**Requirement**. The answer must consist of every line from the entries below that contains the word "stopped".

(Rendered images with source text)

━━━

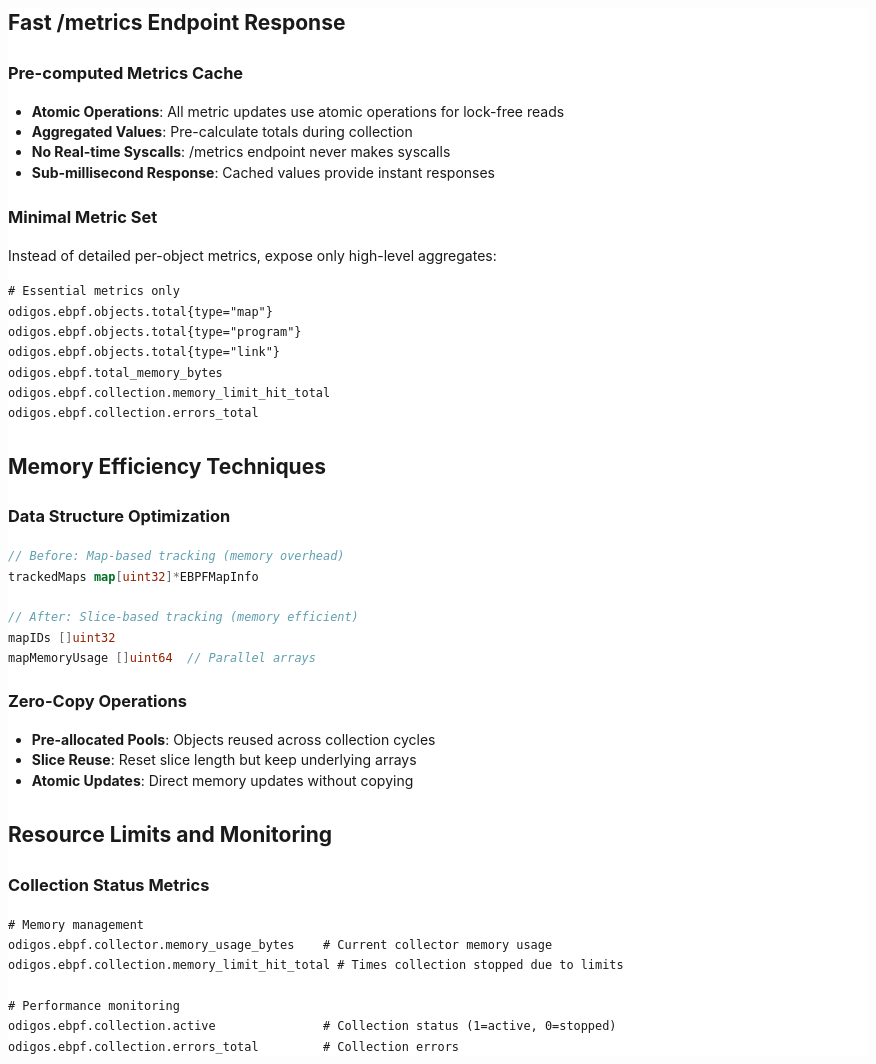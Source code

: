 ## Fast /metrics Endpoint Response

### Pre-computed Metrics Cache

- **Atomic Operations**: All metric updates use atomic operations for lock-free reads
- **Aggregated Values**: Pre-calculate totals during collection
- **No Real-time Syscalls**: /metrics endpoint never makes syscalls
- **Sub-millisecond Response**: Cached values provide instant responses

### Minimal Metric Set

Instead of detailed per-object metrics, expose only high-level aggregates:

```prometheus
# Essential metrics only
odigos.ebpf.objects.total{type="map"}
odigos.ebpf.objects.total{type="program"} 
odigos.ebpf.objects.total{type="link"}
odigos.ebpf.total_memory_bytes
odigos.ebpf.collection.memory_limit_hit_total
odigos.ebpf.collection.errors_total
```

## Memory Efficiency Techniques

### Data Structure Optimization

```go
// Before: Map-based tracking (memory overhead)
trackedMaps map[uint32]*EBPFMapInfo

// After: Slice-based tracking (memory efficient)
mapIDs []uint32
mapMemoryUsage []uint64  // Parallel arrays
```

### Zero-Copy Operations

- **Pre-allocated Pools**: Objects reused across collection cycles
- **Slice Reuse**: Reset slice length but keep underlying arrays
- **Atomic Updates**: Direct memory updates without copying

## Resource Limits and Monitoring

### Collection Status Metrics

```prometheus
# Memory management
odigos.ebpf.collector.memory_usage_bytes    # Current collector memory usage
odigos.ebpf.collection.memory_limit_hit_total # Times collection stopped due to limits

# Performance monitoring  
odigos.ebpf.collection.active               # Collection status (1=active, 0=stopped)
odigos.ebpf.collection.errors_total         # Collection errors
```
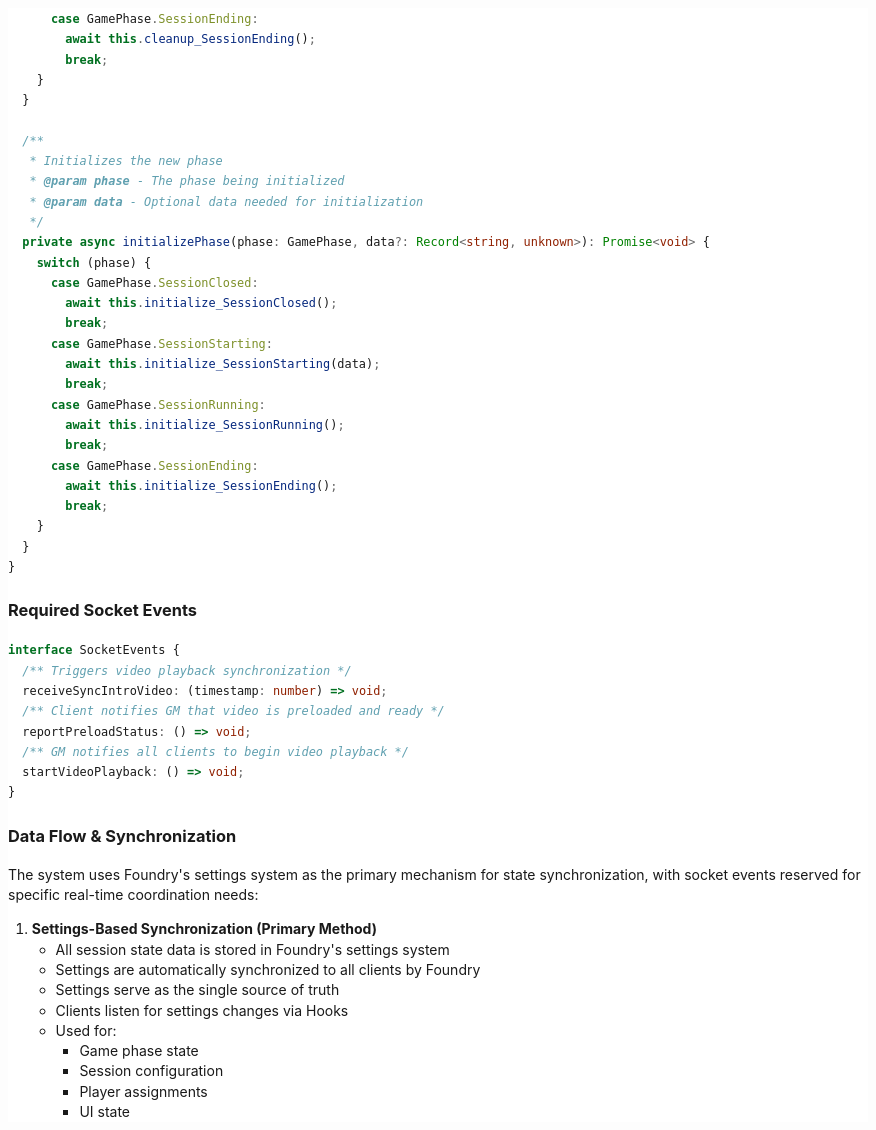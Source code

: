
 ```typescript
      case GamePhase.SessionEnding:
        await this.cleanup_SessionEnding();
        break;
    }
  }

  /**
   * Initializes the new phase
   * @param phase - The phase being initialized
   * @param data - Optional data needed for initialization
   */
  private async initializePhase(phase: GamePhase, data?: Record<string, unknown>): Promise<void> {
    switch (phase) {
      case GamePhase.SessionClosed:
        await this.initialize_SessionClosed();
        break;
      case GamePhase.SessionStarting:
        await this.initialize_SessionStarting(data);
        break;
      case GamePhase.SessionRunning:
        await this.initialize_SessionRunning();
        break;
      case GamePhase.SessionEnding:
        await this.initialize_SessionEnding();
        break;
    }
  }
}
```

### Required Socket Events
```typescript
interface SocketEvents {
  /** Triggers video playback synchronization */
  receiveSyncIntroVideo: (timestamp: number) => void;
  /** Client notifies GM that video is preloaded and ready */
  reportPreloadStatus: () => void;
  /** GM notifies all clients to begin video playback */
  startVideoPlayback: () => void;
}
```

### Data Flow & Synchronization

The system uses Foundry's settings system as the primary mechanism for state synchronization, with socket events reserved for specific real-time coordination needs:

1. **Settings-Based Synchronization (Primary Method)**
   - All session state data is stored in Foundry's settings system
   - Settings are automatically synchronized to all clients by Foundry
   - Settings serve as the single source of truth
   - Clients listen for settings changes via Hooks
   - Used for:
     - Game phase state
     - Session configuration
     - Player assignments
     - UI state
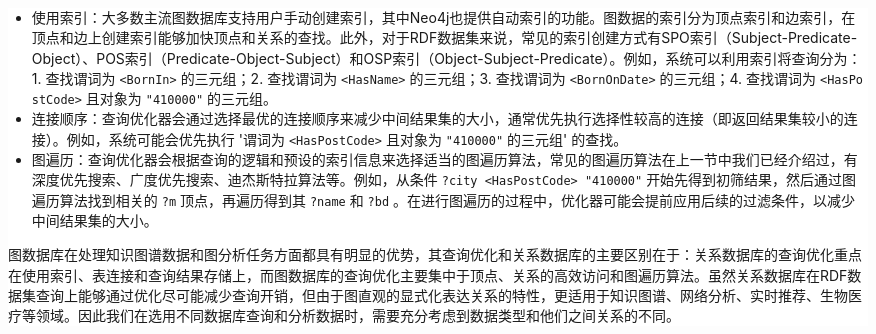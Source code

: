 - 使用索引：大多数主流图数据库支持用户手动创建索引，其中Neo4j也提供自动索引的功能。图数据的索引分为顶点索引和边索引，在顶点和边上创建索引能够加快顶点和关系的查找。此外，对于RDF数据集来说，常见的索引创建方式有SPO索引（Subject-Predicate-Object）、POS索引（Predicate-Object-Subject）和OSP索引（Object-Subject-Predicate）。例如，系统可以利用索引将查询分为：1. 查找谓词为 `<BornIn>` 的三元组；2. 查找谓词为 `<HasName>` 的三元组；3. 查找谓词为 `<BornOnDate>` 的三元组；4. 查找谓词为 `<HasPostCode>` 且对象为 `"410000"` 的三元组。
- 连接顺序：查询优化器会通过选择最优的连接顺序来减少中间结果集的大小，通常优先执行选择性较高的连接（即返回结果集较小的连接）。例如，系统可能会优先执行 '谓词为 `<HasPostCode>` 且对象为 `"410000"` 的三元组' 的查找。
- 图遍历：查询优化器会根据查询的逻辑和预设的索引信息来选择适当的图遍历算法，常见的图遍历算法在上一节中我们已经介绍过，有深度优先搜索、广度优先搜索、迪杰斯特拉算法等。例如，从条件 `?city <HasPostCode> "410000"` 开始先得到初筛结果，然后通过图遍历算法找到相关的 `?m` 顶点，再遍历得到其 `?name` 和 `?bd` 。在进行图遍历的过程中，优化器可能会提前应用后续的过滤条件，以减少中间结果集的大小。

​	图数据库在处理知识图谱数据和图分析任务方面都具有明显的优势，其查询优化和关系数据库的主要区别在于：关系数据库的查询优化重点在使用索引、表连接和查询结果存储上，而图数据库的查询优化主要集中于顶点、关系的高效访问和图遍历算法。虽然关系数据库在RDF数据集查询上能够通过优化尽可能减少查询开销，但由于图直观的显式化表达关系的特性，更适用于知识图谱、网络分析、实时推荐、生物医疗等领域。因此我们在选用不同数据库查询和分析数据时，需要充分考虑到数据类型和他们之间关系的不同。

━━━

**Written answer**.
odigos.ebpf.collection.memory_limit_hit_total # Times collection stopped due to limits
odigos.ebpf.collection.active               # Collection status (1=active, 0=stopped)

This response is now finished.